It has already been 10 years since the collapse of Lehman Brothers in the United States (US), an event that shook the world and triggered the biggest financial crisis since the Great Depression of 1929.

People from New York to London, Hong Kong to Johannesburg, lost billions as stock markets crashed and the global economy plunged into recession.

Watching it all happen was Russell Loubser, the former boss of Africa’s largest stock exchange, the Johannesburg Stock Exchange (JSE), located on Gwen Lane in the plush suburb of Sandton. For him, memories of September 15, 2008, are as clear as day.

“I will never forget it, I was too scared to leave the building,” says Loubser.

Russell Loubser.

“I was convinced the world financial markets were on the brink of collapse.”

He wasn’t alone.

Never before had the world seen such a crash of that magnitude. Finding an investor that thought rationally was almost impossible. Panic was the name of the game. This showed in the 40% plunge in share prices across the JSE. The JSE all-share index nosedived from about 32,000 points to just below 18,000 as investors tried to save as much money as possible by exiting the risky bourses. The rand’s fortunes were no different (it weakened from XXX to the dollar and settled at XXX).

And despite repeated calls for calm, there was very little bosses like Loubser could do.

“I remember I was contacted by my regulator, the FSB (known today as the Financial Sector Conduct Authority or FSCA) and the South African Reserve Bank (SARB), and asked what we were doing about stabilizing markets.

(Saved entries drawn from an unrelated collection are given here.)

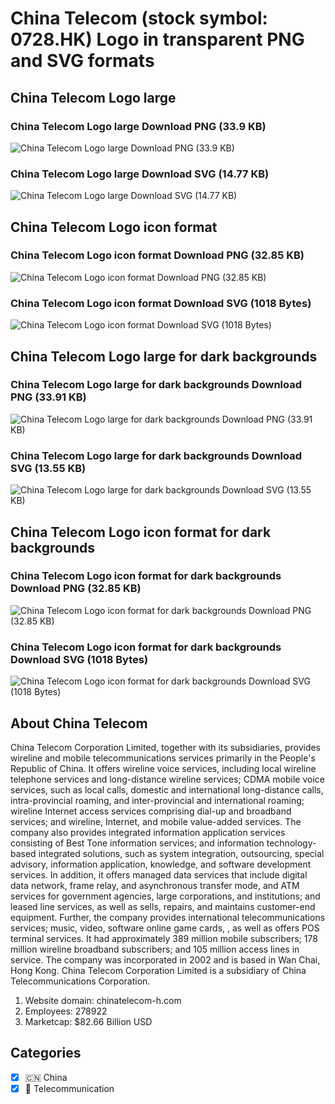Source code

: # China Telecom (stock symbol: 0728.HK) Logo in transparent PNG and SVG formats

## China Telecom Logo large

### China Telecom Logo large Download PNG (33.9 KB)

![China Telecom Logo large Download PNG (33.9 KB)](/img/orig/0728.HK_BIG-9066f052.png)

### China Telecom Logo large Download SVG (14.77 KB)

![China Telecom Logo large Download SVG (14.77 KB)](/img/orig/0728.HK_BIG-36d7034b.svg)

## China Telecom Logo icon format

### China Telecom Logo icon format Download PNG (32.85 KB)

![China Telecom Logo icon format Download PNG (32.85 KB)](/img/orig/0728.HK-8a771f7d.png)

### China Telecom Logo icon format Download SVG (1018 Bytes)

![China Telecom Logo icon format Download SVG (1018 Bytes)](/img/orig/0728.HK-4c166d67.svg)

## China Telecom Logo large for dark backgrounds

### China Telecom Logo large for dark backgrounds Download PNG (33.91 KB)

![China Telecom Logo large for dark backgrounds Download PNG (33.91 KB)](/img/orig/0728.HK_BIG.D-6f2f2ca3.png)

### China Telecom Logo large for dark backgrounds Download SVG (13.55 KB)

![China Telecom Logo large for dark backgrounds Download SVG (13.55 KB)](/img/orig/0728.HK_BIG.D-4cd30229.svg)

## China Telecom Logo icon format for dark backgrounds

### China Telecom Logo icon format for dark backgrounds Download PNG (32.85 KB)

![China Telecom Logo icon format for dark backgrounds Download PNG (32.85 KB)](/img/orig/0728.HK.D-6f6edc2a.png)

### China Telecom Logo icon format for dark backgrounds Download SVG (1018 Bytes)

![China Telecom Logo icon format for dark backgrounds Download SVG (1018 Bytes)](/img/orig/0728.HK.D-6a5b4142.svg)

## About China Telecom

China Telecom Corporation Limited, together with its subsidiaries, provides wireline and mobile telecommunications services primarily in the People's Republic of China. It offers wireline voice services, including local wireline telephone services and long-distance wireline services; CDMA mobile voice services, such as local calls, domestic and international long-distance calls, intra-provincial roaming, and inter-provincial and international roaming; wireline Internet access services comprising dial-up and broadband services; and wireline, Internet, and mobile value-added services. The company also provides integrated information application services consisting of Best Tone information services; and information technology-based integrated solutions, such as system integration, outsourcing, special advisory, information application, knowledge, and software development services. In addition, it offers managed data services that include digital data network, frame relay, and asynchronous transfer mode, and ATM services for government agencies, large corporations, and institutions; and leased line services, as well as sells, repairs, and maintains customer-end equipment. Further, the company provides international telecommunications services; music, video, software online game cards, , as well as offers POS terminal services. It had approximately 389 million mobile subscribers; 178 million wireline broadband subscribers; and 105 million access lines in service. The company was incorporated in 2002 and is based in Wan Chai, Hong Kong. China Telecom Corporation Limited is a subsidiary of China Telecommunications Corporation.

1. Website domain: chinatelecom-h.com
2. Employees: 278922
3. Marketcap: $82.66 Billion USD


## Categories
- [x] 🇨🇳 China
- [x] 📡 Telecommunication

“Other stock exchanges stopped trading and banned short selling. I said we would not do the same thing because short selling is a vital exercise that allows overvalued share prices to be brought back to market levels under controlled circumstances. And we had that,” he says.

Turns out, the former JSE boss made the right call as stock exchanges in New York and Europe that had banned trading, eventually reversed what they had panicked into.

So what was really behind the crisis?

READ MORE: The Time For Africa To Cash In Is Now

Simply put, greed, reckless lending, poor management and loose regulations. Bankers from mainly America cashed in on opportunities to make big bucks from buying up cheap US home loans, packaging them with better quality mortgages and then selling them on as risk-free assets known as mortgage-backed securities.

They lent recklessly even to people whose credit scores were not up to scratch. In 2006, when interest rates in the US started rising, many Americans could no longer afford their home loans and defaulted. House prices subsequently fell and the securities initially deemed risk-free were revealed to be toxic resulting in big losses. The collapse of Lehman Brothers was the match that set the crisis alight.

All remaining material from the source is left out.